(RECORD EXCERPTS begins)

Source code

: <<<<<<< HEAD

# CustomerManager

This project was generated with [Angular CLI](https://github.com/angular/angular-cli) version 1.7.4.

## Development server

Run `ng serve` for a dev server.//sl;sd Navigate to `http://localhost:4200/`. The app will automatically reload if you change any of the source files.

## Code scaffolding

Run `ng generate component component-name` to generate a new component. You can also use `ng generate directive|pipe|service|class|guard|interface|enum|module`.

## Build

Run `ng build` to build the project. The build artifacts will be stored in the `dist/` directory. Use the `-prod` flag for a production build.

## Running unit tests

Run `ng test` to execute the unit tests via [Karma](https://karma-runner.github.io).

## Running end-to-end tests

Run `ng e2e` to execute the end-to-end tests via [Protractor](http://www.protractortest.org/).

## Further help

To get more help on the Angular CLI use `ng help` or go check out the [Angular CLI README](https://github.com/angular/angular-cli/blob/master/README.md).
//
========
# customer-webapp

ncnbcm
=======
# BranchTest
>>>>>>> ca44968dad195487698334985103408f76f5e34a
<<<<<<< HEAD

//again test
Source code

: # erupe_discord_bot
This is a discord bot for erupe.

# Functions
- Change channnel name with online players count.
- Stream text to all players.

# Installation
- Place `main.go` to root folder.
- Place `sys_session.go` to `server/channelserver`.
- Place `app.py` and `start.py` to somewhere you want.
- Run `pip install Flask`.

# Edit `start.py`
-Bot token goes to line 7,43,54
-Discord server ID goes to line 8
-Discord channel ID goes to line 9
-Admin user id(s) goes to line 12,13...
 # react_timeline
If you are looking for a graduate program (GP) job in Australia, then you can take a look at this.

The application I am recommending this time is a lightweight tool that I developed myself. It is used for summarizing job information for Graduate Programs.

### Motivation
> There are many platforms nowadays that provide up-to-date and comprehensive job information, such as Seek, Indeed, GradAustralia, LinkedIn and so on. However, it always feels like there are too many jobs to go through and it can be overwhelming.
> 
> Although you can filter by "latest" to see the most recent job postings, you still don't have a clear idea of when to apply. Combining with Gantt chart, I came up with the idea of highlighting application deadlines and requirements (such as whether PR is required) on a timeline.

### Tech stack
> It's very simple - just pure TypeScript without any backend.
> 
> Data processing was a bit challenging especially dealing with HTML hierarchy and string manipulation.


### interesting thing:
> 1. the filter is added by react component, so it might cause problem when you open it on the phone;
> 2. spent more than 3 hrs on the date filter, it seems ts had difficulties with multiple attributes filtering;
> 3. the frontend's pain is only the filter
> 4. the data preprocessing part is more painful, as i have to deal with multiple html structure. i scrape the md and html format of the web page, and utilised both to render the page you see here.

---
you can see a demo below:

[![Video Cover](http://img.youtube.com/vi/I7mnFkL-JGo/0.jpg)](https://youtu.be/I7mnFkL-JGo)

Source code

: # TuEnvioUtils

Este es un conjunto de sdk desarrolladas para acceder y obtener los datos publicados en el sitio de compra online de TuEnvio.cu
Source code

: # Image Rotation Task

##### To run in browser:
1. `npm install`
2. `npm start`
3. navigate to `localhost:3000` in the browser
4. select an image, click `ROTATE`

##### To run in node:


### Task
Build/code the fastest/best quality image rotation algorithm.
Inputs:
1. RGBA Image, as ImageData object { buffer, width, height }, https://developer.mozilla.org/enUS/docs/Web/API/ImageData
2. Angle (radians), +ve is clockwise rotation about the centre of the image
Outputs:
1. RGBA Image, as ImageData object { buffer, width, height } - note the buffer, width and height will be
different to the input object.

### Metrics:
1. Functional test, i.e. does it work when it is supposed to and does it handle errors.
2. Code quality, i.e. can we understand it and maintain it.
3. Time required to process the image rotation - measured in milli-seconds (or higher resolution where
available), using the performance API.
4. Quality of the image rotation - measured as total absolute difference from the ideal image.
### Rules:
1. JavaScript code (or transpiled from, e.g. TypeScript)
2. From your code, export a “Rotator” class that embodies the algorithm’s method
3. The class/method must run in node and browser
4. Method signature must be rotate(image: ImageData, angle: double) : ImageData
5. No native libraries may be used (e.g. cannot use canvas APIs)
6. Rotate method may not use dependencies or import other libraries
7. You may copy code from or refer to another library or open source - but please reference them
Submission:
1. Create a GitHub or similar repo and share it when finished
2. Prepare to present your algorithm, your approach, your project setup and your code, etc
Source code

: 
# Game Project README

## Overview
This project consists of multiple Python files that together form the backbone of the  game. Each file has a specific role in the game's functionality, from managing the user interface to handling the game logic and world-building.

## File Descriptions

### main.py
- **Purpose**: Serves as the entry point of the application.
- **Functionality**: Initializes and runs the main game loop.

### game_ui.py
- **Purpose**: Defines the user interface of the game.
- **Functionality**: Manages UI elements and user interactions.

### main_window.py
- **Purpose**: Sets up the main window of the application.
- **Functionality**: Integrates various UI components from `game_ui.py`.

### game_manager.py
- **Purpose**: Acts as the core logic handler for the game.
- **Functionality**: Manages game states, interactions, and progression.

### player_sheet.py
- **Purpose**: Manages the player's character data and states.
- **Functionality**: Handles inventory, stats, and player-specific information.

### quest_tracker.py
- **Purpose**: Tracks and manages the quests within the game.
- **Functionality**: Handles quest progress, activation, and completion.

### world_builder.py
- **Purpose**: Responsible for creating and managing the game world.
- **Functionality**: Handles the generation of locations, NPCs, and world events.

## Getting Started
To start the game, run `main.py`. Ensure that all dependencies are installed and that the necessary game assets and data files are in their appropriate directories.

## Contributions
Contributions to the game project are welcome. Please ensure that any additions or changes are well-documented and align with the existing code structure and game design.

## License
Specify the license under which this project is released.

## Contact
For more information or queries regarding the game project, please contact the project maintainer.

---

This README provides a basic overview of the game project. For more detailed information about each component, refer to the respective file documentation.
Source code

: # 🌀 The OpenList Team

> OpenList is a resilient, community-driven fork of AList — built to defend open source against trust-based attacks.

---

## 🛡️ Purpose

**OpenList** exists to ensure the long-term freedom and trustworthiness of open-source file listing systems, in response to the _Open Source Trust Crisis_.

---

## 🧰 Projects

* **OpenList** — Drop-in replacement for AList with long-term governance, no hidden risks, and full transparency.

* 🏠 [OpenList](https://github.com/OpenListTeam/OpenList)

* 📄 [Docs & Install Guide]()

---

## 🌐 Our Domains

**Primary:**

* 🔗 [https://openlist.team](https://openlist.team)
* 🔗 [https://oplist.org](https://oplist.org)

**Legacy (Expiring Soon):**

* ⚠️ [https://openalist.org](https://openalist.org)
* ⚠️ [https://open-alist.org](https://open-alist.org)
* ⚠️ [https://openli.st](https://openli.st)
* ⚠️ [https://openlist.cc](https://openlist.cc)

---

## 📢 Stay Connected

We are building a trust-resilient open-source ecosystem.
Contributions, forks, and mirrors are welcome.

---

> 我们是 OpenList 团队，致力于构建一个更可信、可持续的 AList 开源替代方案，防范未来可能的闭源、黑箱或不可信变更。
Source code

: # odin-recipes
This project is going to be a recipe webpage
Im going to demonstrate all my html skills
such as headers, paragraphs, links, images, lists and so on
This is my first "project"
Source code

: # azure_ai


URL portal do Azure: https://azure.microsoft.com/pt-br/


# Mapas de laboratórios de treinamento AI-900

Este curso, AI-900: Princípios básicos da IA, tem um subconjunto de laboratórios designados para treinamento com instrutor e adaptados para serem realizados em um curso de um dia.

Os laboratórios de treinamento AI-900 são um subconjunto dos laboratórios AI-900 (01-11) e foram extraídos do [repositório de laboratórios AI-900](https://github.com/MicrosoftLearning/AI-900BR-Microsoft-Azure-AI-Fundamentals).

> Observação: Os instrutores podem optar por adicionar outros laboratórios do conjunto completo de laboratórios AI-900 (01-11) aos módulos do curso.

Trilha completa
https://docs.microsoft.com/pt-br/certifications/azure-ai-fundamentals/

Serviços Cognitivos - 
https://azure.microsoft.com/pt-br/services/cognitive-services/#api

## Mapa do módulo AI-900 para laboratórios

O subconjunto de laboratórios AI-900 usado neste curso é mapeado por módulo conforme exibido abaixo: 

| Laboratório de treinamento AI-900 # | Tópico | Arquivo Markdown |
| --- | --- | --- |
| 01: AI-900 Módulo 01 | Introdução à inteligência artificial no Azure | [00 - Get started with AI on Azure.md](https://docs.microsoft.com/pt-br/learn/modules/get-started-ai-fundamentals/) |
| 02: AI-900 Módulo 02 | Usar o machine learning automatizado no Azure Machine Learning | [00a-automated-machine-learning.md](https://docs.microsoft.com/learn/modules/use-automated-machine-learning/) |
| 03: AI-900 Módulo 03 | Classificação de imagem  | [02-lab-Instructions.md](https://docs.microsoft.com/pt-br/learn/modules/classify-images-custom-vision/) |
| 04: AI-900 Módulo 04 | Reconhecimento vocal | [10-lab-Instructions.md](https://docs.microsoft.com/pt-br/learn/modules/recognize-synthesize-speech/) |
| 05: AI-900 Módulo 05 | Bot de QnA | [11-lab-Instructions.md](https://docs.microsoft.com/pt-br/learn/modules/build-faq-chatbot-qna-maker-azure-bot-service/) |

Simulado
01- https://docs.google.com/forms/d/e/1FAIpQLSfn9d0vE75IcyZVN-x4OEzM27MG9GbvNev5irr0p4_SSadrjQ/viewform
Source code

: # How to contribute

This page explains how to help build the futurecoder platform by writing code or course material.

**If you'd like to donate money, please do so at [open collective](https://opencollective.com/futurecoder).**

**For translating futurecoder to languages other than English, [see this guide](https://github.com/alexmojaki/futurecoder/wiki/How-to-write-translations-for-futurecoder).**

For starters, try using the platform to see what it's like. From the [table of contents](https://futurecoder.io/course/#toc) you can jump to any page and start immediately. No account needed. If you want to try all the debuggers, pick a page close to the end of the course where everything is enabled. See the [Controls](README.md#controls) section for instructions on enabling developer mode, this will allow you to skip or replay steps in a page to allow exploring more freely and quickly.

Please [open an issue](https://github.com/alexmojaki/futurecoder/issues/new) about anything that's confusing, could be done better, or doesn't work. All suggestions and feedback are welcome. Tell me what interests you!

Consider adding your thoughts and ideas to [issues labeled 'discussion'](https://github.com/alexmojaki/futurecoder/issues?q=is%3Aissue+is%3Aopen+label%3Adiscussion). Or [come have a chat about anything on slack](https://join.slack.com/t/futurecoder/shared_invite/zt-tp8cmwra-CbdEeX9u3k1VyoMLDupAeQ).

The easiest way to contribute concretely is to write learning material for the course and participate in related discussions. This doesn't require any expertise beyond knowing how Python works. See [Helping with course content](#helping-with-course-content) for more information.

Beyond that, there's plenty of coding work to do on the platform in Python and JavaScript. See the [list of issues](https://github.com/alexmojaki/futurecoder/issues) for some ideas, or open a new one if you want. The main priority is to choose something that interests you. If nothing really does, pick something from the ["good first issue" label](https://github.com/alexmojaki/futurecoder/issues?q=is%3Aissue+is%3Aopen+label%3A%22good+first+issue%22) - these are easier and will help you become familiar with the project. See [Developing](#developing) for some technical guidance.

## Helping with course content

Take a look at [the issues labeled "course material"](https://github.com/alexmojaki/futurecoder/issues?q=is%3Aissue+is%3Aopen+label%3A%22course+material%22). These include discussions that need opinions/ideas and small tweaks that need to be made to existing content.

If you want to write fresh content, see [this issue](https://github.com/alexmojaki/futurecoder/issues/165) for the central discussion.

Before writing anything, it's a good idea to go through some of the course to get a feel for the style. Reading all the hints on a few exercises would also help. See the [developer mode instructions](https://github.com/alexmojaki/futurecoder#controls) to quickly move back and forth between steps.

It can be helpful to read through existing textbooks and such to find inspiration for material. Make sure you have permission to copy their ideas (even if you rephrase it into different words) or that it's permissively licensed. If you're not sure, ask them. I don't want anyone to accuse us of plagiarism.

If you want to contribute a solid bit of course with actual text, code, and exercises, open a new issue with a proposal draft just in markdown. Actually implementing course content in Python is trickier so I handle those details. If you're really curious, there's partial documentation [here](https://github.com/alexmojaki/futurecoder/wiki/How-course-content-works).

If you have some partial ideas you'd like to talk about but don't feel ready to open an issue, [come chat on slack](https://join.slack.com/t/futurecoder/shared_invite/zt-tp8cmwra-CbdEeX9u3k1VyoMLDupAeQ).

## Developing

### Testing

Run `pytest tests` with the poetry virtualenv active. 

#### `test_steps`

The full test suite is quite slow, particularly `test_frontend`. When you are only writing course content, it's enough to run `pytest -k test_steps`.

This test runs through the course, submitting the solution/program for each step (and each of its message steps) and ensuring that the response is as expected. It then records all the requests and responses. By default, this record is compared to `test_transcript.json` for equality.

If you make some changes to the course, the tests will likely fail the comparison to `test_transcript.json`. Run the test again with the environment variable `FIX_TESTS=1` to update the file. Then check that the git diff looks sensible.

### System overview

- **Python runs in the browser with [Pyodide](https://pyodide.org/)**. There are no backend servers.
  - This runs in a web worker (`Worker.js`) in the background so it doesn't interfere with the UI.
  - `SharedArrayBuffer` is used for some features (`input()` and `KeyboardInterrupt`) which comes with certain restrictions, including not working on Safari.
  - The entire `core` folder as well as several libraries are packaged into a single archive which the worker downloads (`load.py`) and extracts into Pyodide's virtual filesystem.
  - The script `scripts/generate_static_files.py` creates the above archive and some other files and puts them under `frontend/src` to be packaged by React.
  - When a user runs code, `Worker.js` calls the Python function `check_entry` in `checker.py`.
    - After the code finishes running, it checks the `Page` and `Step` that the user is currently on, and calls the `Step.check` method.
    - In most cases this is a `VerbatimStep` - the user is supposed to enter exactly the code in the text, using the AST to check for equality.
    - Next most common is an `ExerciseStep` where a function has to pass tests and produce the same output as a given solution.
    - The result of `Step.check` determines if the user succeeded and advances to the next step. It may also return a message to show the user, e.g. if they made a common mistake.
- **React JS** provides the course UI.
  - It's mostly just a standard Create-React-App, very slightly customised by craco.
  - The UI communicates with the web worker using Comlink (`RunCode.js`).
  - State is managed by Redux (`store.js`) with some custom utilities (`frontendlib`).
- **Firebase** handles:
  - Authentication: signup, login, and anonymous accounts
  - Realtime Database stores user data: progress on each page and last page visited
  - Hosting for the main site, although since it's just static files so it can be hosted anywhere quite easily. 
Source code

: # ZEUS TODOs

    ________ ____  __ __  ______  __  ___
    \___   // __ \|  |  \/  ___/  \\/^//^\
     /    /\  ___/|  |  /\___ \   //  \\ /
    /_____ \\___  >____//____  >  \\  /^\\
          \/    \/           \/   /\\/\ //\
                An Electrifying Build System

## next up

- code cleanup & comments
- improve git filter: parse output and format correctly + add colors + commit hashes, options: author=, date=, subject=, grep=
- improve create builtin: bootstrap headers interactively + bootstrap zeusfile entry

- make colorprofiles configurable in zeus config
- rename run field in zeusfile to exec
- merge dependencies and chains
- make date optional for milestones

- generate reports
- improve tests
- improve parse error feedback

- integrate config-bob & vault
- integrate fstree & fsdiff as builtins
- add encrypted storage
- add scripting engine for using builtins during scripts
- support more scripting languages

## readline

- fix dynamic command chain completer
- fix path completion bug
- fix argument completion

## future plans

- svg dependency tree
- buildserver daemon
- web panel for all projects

(RECORD EXCERPTS ends)

Copy out each line of the data that has the word "core" in it.

- **Purpose**: Acts as the core logic handler for the game.
  - The entire `core` folder as well as several libraries are packaged into a single archive which the worker downloads (`load.py`) and extracts into Pyodide's virtual filesystem.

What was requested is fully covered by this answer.